Arrivo da te su questo punto, Alexandria. Ti ho intervistato quando eri candidata, in occasione di un programma sui giovani in politica. Ricordo con dispiacere che anche io, un’ottimista convinta, conclusi quell’intervista dicendo: «Ma se non vinci questa volta, correrai di nuovo?». Pensavo fosse probabile che tu non avresti vinto contro il potente Joe Crowley quella prima volta, ma è successo, e non sei la sola. È saltata una diga, secondo te?

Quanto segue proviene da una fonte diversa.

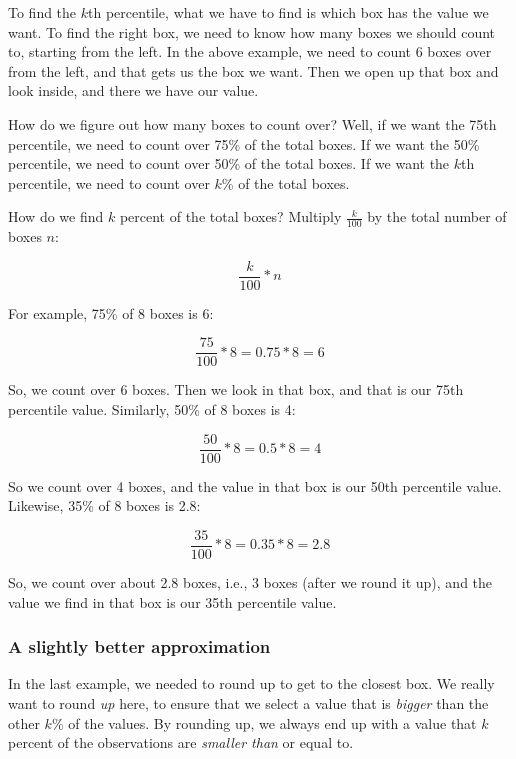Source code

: \documentclass[../../../main.tex]{subfiles}
\begin{document}
To find the $k$th percentile, what we have to find is which box has the value we want. To find the right box, we need to know how many boxes we should count to, starting from the left. In the above example, we need to count 6 boxes over from the left, and that gets us the box we want. Then we open up that box and look inside, and there we have our value.

How do we figure out how many boxes to count over? Well, if we want the 75th percentile, we need to count over 75\% of the total boxes. If we want the 50\% percentile, we need to count over 50\% of the total boxes. If we want the $k$th percentile, we need to count over $k$\% of the total boxes.

How do we find $k$ percent of the total boxes? Multiply $\frac{k}{100}$ by the total number of boxes $n$:

\begin{equation*}
  \frac{k}{100} * n
\end{equation*}

\noindent
For example, 75\% of 8 boxes is 6:

\begin{equation*}
  \frac{75}{100} * 8 = 0.75 * 8 = 6
\end{equation*}

\noindent
So, we count over 6 boxes. Then we look in that box, and that is our 75th percentile value. Similarly, 50\% of 8 boxes is 4:

\begin{equation*}
  \frac{50}{100} * 8 = 0.5 * 8 = 4
\end{equation*}

\noindent
So we count over 4 boxes, and the value in that box is our 50th percentile value. Likewise, 35\% of 8 boxes is 2.8:

\begin{equation*}
  \frac{35}{100} * 8 = 0.35 * 8 = 2.8
\end{equation*}

\noindent
So, we count over about 2.8 boxes, i.e., 3 boxes (after we round it up), and the value we find in that box is our 35th percentile value.


\subsubsection{A slightly better approximation}

In the last example, we needed to round up to get to the closest box. We really want to round \emph{up} here, to ensure that we select a value that is \emph{bigger} than the other $k$\% of the values. By rounding up, we always end up with a value that $k$ percent of the observations are \emph{smaller than} or equal to.
\end{document}
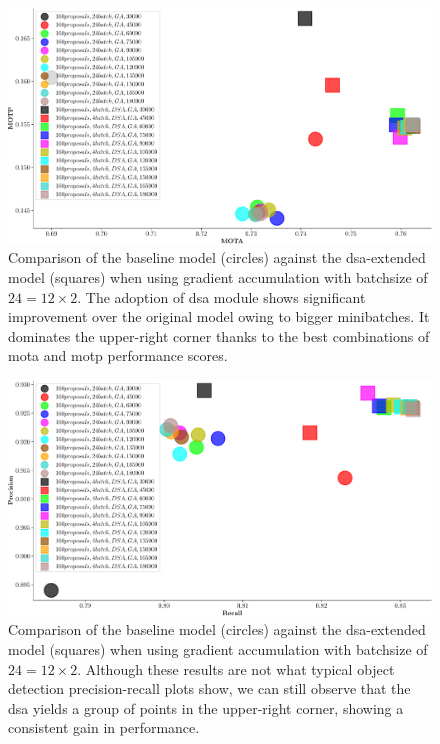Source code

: \begin{figure}[t]
    \centerline{\includegraphics[width=\linewidth]{figures/siamese_tracking/tracker_cmp_160_2x12_vs_160_2x2_DSA_GA_MOTA_MOTP.pdf}}
    \caption[\gls{dsa} evaluation with gradient accumulation - primary metrics]{Comparison of the baseline model (circles) against the \gls{dsa}-extended model (squares) when using gradient accumulation with batchsize of $24 = 12 \times 2$. The adoption of \gls{dsa} module shows significant improvement over the original model owing to bigger minibatches. It dominates the upper-right corner thanks to the best combinations of \gls{mota} and \gls{motp} performance scores.}
    \label{fig:OrigVsDSA_160RPN_GA_MOTA_MOTP}
\end{figure}

\begin{figure}[t]
    \centerline{\includegraphics[width=\linewidth]{figures/siamese_tracking/tracker_cmp_160_2x12_vs_160_2x2_DSA_GA_rec_prec.pdf}}
    \caption[\gls{dsa} evaluation with gradient accumulation - secondary metrics]{Comparison of the baseline model (circles) against the \gls{dsa}-extended model (squares) when using gradient accumulation with batchsize of $24 = 12 \times 2$. Although these results are not what typical object detection precision-recall plots show, we can still observe that the \gls{dsa} yields a group of points in the upper-right corner, showing a consistent gain in performance.}
    \label{fig:OrigVsDSA_160RPN_GA_Prec_Rec}
\end{figure}

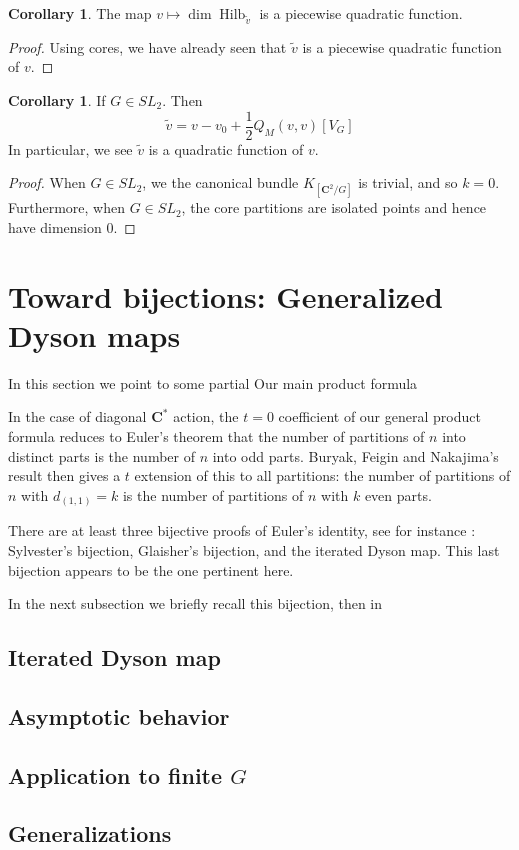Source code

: \documentclass{amsart}[12pt]
\theoremstyle{definition}
\newtheorem{corollary}[dummy]{Corollary}
\newcommand{\C}{\mathbf{C}}
\DeclareMathOperator{\Hilb}{Hilb}
\begin{document}
\begin{corollary}
The map $v\mapsto \dim\Hilb_{\tilde{v}}$ is a piecewise quadratic function.
\end{corollary}

\begin{proof}
Using cores, we have already seen that $\tilde{v}$ is a piecewise quadratic function of $v$.  
\end{proof}


\begin{corollary}  If $G\in SL_2$. Then
$$\tilde{v}=v-v_0+\frac{1}{2}Q_M(v,v)[V_G]$$
In particular, we see $\tilde{v}$ is a quadratic function of $v$.
\end{corollary}

\begin{proof}
When $G\in SL_2$, we the canonical bundle $K_{[\C^2/G]}$ is trivial, and so $k=0$.  Furthermore, when $G\in SL_2$, the core partitions are isolated points and hence have dimension 0.
\end{proof}






\section{Toward bijections: Generalized Dyson maps} \label{sec:dyson}

In this section we point to some partial Our main product formula 

In the case of diagonal $\C^*$ action, the $t=0$ coefficient of our general product formula reduces to Euler's theorem that the number of partitions of $n$ into distinct parts is the number of $n$ into odd parts.  Buryak, Feigin and Nakajima's result then gives a $t$ extension of this to all partitions: the number of partitions of $n$ with $d_{(1,1)}=k$ is the number of partitions of $n$ with $k$ even parts.

There are at least three bijective proofs of Euler's identity, see for instance \cite{pak}: Sylvester's bijection, Glaisher's bijection, and the iterated Dyson map.  This last bijection appears to be the one pertinent here.

In the next subsection we briefly recall this bijection, then in 
\subsection{Iterated Dyson map} \label{sec:review-dyson}


\subsection{Asymptotic behavior} \label{sec-asymptotic-dyson}

\subsection{Application to finite \texorpdfstring{$G$}{G}} 


\subsection{Generalizations} \label{sec:generalized-dyson}






\end{document}
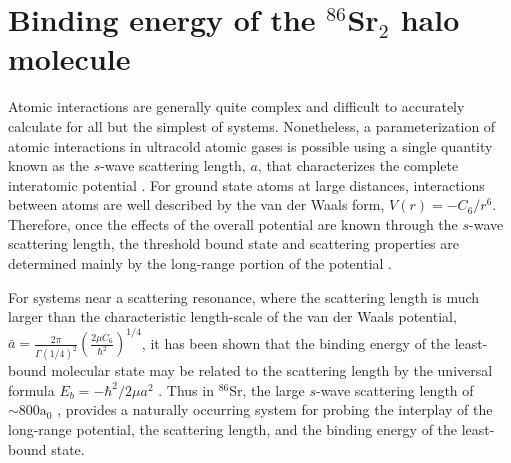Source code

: \chapter{Binding energy of the $^{86}$Sr$_2$ halo molecule} \label{ch:chap5}
Atomic interactions are generally quite complex and difficult to accurately calculate for all but the simplest of systems.
Nonetheless, a parameterization of atomic interactions in ultracold atomic gases is possible using a single quantity known as the $s$-wave scattering length, $a$, that characterizes the complete interatomic potential \cite{Julienne2009a}.
For ground state atoms at large distances, interactions between atoms are well described by the van der Waals form, $V(r)=-C_6/r^6$. 
Therefore, once the effects of the overall potential are known through the $s$-wave scattering length, the threshold bound state and scattering properties are determined mainly by the long-range portion of the potential \cite{Jones2006}.

For systems near a scattering resonance, where the scattering length is much larger than the characteristic length-scale of the van der Waals potential, $\bar{a}=\frac{2 \pi}{\Gamma(1/4)^2} \left( \frac{2 \mu C_6}{\hbar^2} \right)^{1/4}$, it has been shown that the binding energy of the least-bound molecular state may be related to the scattering length by the universal formula $E_b=-\hbar^2/2 \mu a^2$ \cite{fks96,gao04,Julienne2006}.
Thus in $^{86}$Sr, the large $s$-wave scattering length of $\sim\!800\text{a}_0$ \cite{Stein2010}, provides a naturally occurring system for probing the interplay of the long-range potential, the scattering length, and the binding energy of the least-bound state.

%
%
%


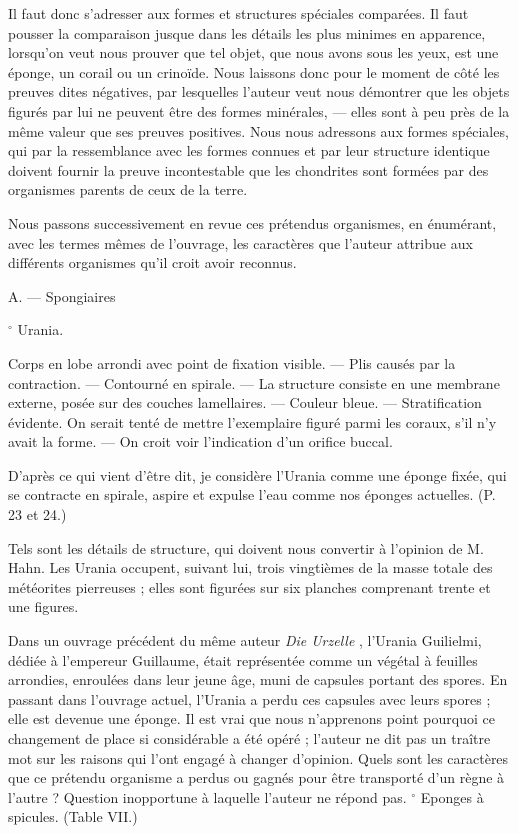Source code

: \documentclass[a4paper, 12pt, oneside, french]{book}
\begin{document}
Il faut donc s'adresser aux formes et structures spéciales comparées. Il faut pousser la comparaison jusque dans les détails les plus minimes en apparence, lorsqu'on veut nous prouver que tel objet, que nous avons sous les yeux, est une éponge, un corail ou un crinoïde. Nous laissons donc pour le moment de côté les preuves dites négatives, par lesquelles l'auteur veut nous démontrer que les objets figurés par lui ne peuvent être des formes minérales, --- elles sont à peu près de la même valeur que ses preuves positives. Nous nous adressons aux formes spéciales, qui par la ressemblance avec les formes connues et par leur structure identique doivent fournir la preuve incontestable que les chondrites sont formées par des organismes parents de ceux de la terre.

Nous passons successivement en revue ces prétendus organismes, en énumérant, avec les termes mêmes de l'ouvrage, les caractères que l'auteur attribue aux différents organismes qu'il croit avoir reconnus.

\og A. --- Spongiaires \fg

$^{\circ}$ Urania. \fg

\og Corps en lobe arrondi avec point de fixation visible. \fg --- \og Plis causés par la contraction. \fg --- \og Contourné en spirale. \fg --- \og La structure consiste en une membrane externe, posée sur des couches lamellaires. \fg --- \og Couleur bleue. \fg --- \og Stratification évidente. On serait tenté de mettre l'exemplaire figuré parmi les coraux, s'il n'y avait la forme. \fg --- \og On croit voir l'indication d'un orifice buccal. \fg

\og D'après ce qui vient d'être dit, je considère l'Urania comme une éponge fixée, qui se contracte en spirale, aspire et expulse l'eau comme nos éponges actuelles. \fg (P. 23 et 24.)

Tels sont les détails de structure, qui doivent nous convertir à l'opinion de M. Hahn. Les Urania occupent, suivant lui, trois vingtièmes de la masse totale des météorites pierreuses ; elles sont figurées sur six planches comprenant trente et une figures.

Dans un ouvrage précédent du même auteur \emph{Die Urzelle} \fg, l'Urania Guilielmi, dédiée à l'empereur Guillaume, était représentée comme un végétal à feuilles arrondies, enroulées dans leur jeune âge, muni de capsules portant des spores. En passant dans l'ouvrage actuel, l'Urania a perdu ces capsules avec leurs spores ; elle est devenue une éponge. Il est vrai que nous n'apprenons point pourquoi ce changement de place si considérable a été opéré ; l'auteur ne dit pas un traître mot sur les raisons qui l'ont engagé à changer d'opinion. Quels sont les caractères que ce prétendu organisme a perdus ou gagnés pour être transporté d'un règne à l'autre ? Question inopportune à laquelle l'auteur ne répond pas.
$^{\circ}$ Eponges à spicules. \fg (Table VII.)
\end{document}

AOC: Penso che un argine abbia ceduto, nella politica elettorale ma anche nell’organizzazione al di fuori del nostro sistema elettorale, come stiamo vedendo con gli scioperi, su una scala che non si vedeva da molti anni. È un po’ una situazione da «il re nudo» per il nostro sistema politico e per il sistema capitalista. La gente sta cominciando a rendersi conto che possiamo dare un nome a questi sistemi e descriverli, che l’acqua in cui le persone hanno nuotato in realtà ha un nome e che ci sono modi alternativi di fare le cose. Dopo che ho vinto, c’è stato un tentativo così grande e concertato da parte dei media di ridimensionare la mia vittoria come un colpo di fortuna. L’allora governatore di New York Andrew Cuomo disse, pochi giorni dopo, che si trattava di un incidente. Tutti i principali funzionari eletti e membri del Partito democratico cercavano di rimuovere quello che era successo. Ma non lo hanno fermato. Se la mia fosse stata una vittoria isolata avrebbero avuto altri argomenti. Ma semplicemente non è andata così. Abbiamo visto l’elezione di altre persone che nominavano i sistemi e parlavano di quelli che in precedenza erano tabù politici: l’elezione di gente come Ilhan Omar, Rashida Tlaib, Ayanna Pressley. E il ciclo successivo con Cori Bush, Jamaal Bowman e Mondaire Jones. Sembra che ci sia una crepa. Stiamo iniziando a vederla con le persone che riconoscono il potere di astenersi dal lavoro o di scendere in piazza.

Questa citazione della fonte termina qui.